Report Format: PDF+Excel | Report ID: SR112025A11297

Market Overview:

The GCC trade finance market size reached USD 1.0 Billion in 2024. The market is projected to reach USD 2.0 Billion by 2033, exhibiting a growth rate (CAGR) of 7.3% during 2025-2033. The growing economic diversification, favorable government initiatives and policies, rapid technological innovations, ongoing investment in infrastructure and the rising small and medium-sized enterprises (SMEs) represent some of the key factors driving the market.

Report Attribute 
Key Statistics
Base Year
2024
Forecast Years
2025-2033
Historical Years
2019-2024
Market Size in 2024
USD 1.0 Billion
Market Forecast in 2033
USD 2.0 Billion
Market Growth Rate 2025-2033 7.3%


Trade finance is a vital component in international trade that drives transactions and fosters business growth. It encompasses various financial instruments and products designed to facilitate the buying, selling, and trading goods and services. Trade finance involves letters of credit (LCs), trade credit, export and import financing, and more. It involves banking institutions, exporters, importers, and various intermediaries working together to establish terms and conditions and provide funding. Trade finance has extensive applications in automotive, technology, healthcare, energy, retail, transportation, manufacturing, construction, agriculture, hospitality, and others. It enhances global economic development, provides working capital, minimizes risk, ensures payment security, promotes international trade relationships, and aids in regulatory compliance. It offers several advantages, including financial flexibility, streamlined processes, reduced trade barriers, improved efficiency, support in managing currency fluctuations, fostering business expansion, and creating opportunities for small and medium-sized enterprises (SMEs).

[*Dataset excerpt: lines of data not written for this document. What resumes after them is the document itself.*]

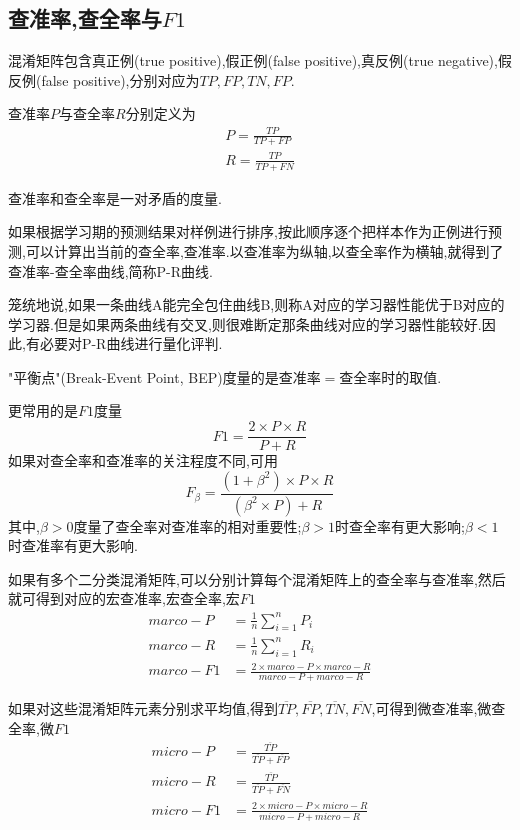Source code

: \subsection{查准率,查全率与$F1$}

混淆矩阵包含真正例(true positive),假正例(false positive),真反例(true negative),假反例(false positive),分别对应为$TP,FP,TN,FP$.

查准率$P$与查全率$R$分别定义为
\begin{equation}\begin{split}
P=\frac{TP}{TP+FP}\\
R=\frac{TP}{TP+FN}
\end{split}\end{equation}

查准率和查全率是一对矛盾的度量.

如果根据学习期的预测结果对样例进行排序,按此顺序逐个把样本作为正例进行预测,可以计算出当前的查全率,查准率.以查准率为纵轴,以查全率作为横轴,就得到了查准率-查全率曲线,简称P-R曲线.

笼统地说,如果一条曲线A能完全包住曲线B,则称A对应的学习器性能优于B对应的学习器.但是如果两条曲线有交叉,则很难断定那条曲线对应的学习器性能较好.因此,有必要对P-R曲线进行量化评判.

"平衡点"(Break-Event Point, BEP)度量的是查准率$=$查全率时的取值.

更常用的是$F1$度量
\begin{equation}
F1=\frac{2\times P\times R}{P+R}
\end{equation}
如果对查全率和查准率的关注程度不同,可用
\begin{equation}
F_\beta=\frac{(1+\beta^2)\times P\times R}{(\beta^2\times P)+R}
\end{equation}
其中,$\beta>0$度量了查全率对查准率的相对重要性;$\beta>1$时查全率有更大影响;$\beta<1$时查准率有更大影响.

如果有多个二分类混淆矩阵,可以分别计算每个混淆矩阵上的查全率与查准率,然后就可得到对应的宏查准率,宏查全率,宏$F1$
\begin{equation}\begin{split}
marco-P&=\frac{1}{n}\sum_{i=1}^nP_i\\
marco-R&=\frac{1}{n}\sum_{i=1}^nR_i\\
marco-F1&=\frac{2\times marco-P \times marco-R}{marco-P+marco-R}
\end{split}\end{equation}

如果对这些混淆矩阵元素分别求平均值,得到$\overline{TP},\overline{FP},\overline{TN},\overline{FN}$,可得到微查准率,微查全率,微$F1$
\begin{equation}\begin{split}
micro-P&=\frac{\overline{TP}}{\overline{TP}+\overline{FP}}\\
micro-R&=\frac{\overline{TP}}{\overline{TP}+\overline{FN}}\\
micro-F1&=\frac{2\times micro-P \times micro-R}{micro-P+micro-R}
\end{split}\end{equation}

GCC Trade Finance Market Trends:

Technological Advancements in Trade Finance

The extensive use of advanced technologies, including blockchain, artificial intelligence (AI), and cloud computing, is resulting in notable enhancements in efficiency, security, and transparency within trade finance activities. These advancements streamline and accelerate essential tasks, such as document validation, fraud identification, and payment handling, which previously depended on labor-intensive and lengthy methods. By automating routine tasks, these technologies lower operational expenses, simplify workflows, and decrease human error, thus improving the overall efficiency of trade finance services. Financial institutions throughout the GCC are utilizing these innovations to enhance their competitive advantage, guaranteeing that they can deliver quicker, safer, and more dependable solutions to companies involved in international trade. Additionally, this move towards automation is making trade finance more accessible, generating new chances for smaller participants and promoting increased inclusivity in the trade finance landscape.

Increased Focus on Sustainability and Green Finance

With environmental, social, and governance (ESG) standards becoming more essential to business operations, financial institutions in the area are progressively embedding these principles into their trade finance offerings. The GCC's emphasis on renewable energy and sustainable sectors is leading to the creation of financial offerings designed for environment-friendly initiatives. This move towards sustainability aligns with the worldwide trend of emphasizing eco-friendly initiatives, including renewable energy and sustainable construction. Financial institutions are reacting by providing financing options that address businesses' financial requirements while also aiding larger environmental objectives. A significant instance of this trend is the 2024 collaboration between PDS Ltd and HSBC Bank Middle East, which introduced a sustainable trade financing solution. This facility aimed to incorporate environmental performance into trading activities by establishing objectives to cut expenses related to sustainability, including reducing greenhouse gas emissions and water usage. The agreement also signified HSBC’s initial sustainable finance initiative sanctioned by regulators in both the UAE and Hong Kong, further enhancing the region’s dedication to green trade finance options.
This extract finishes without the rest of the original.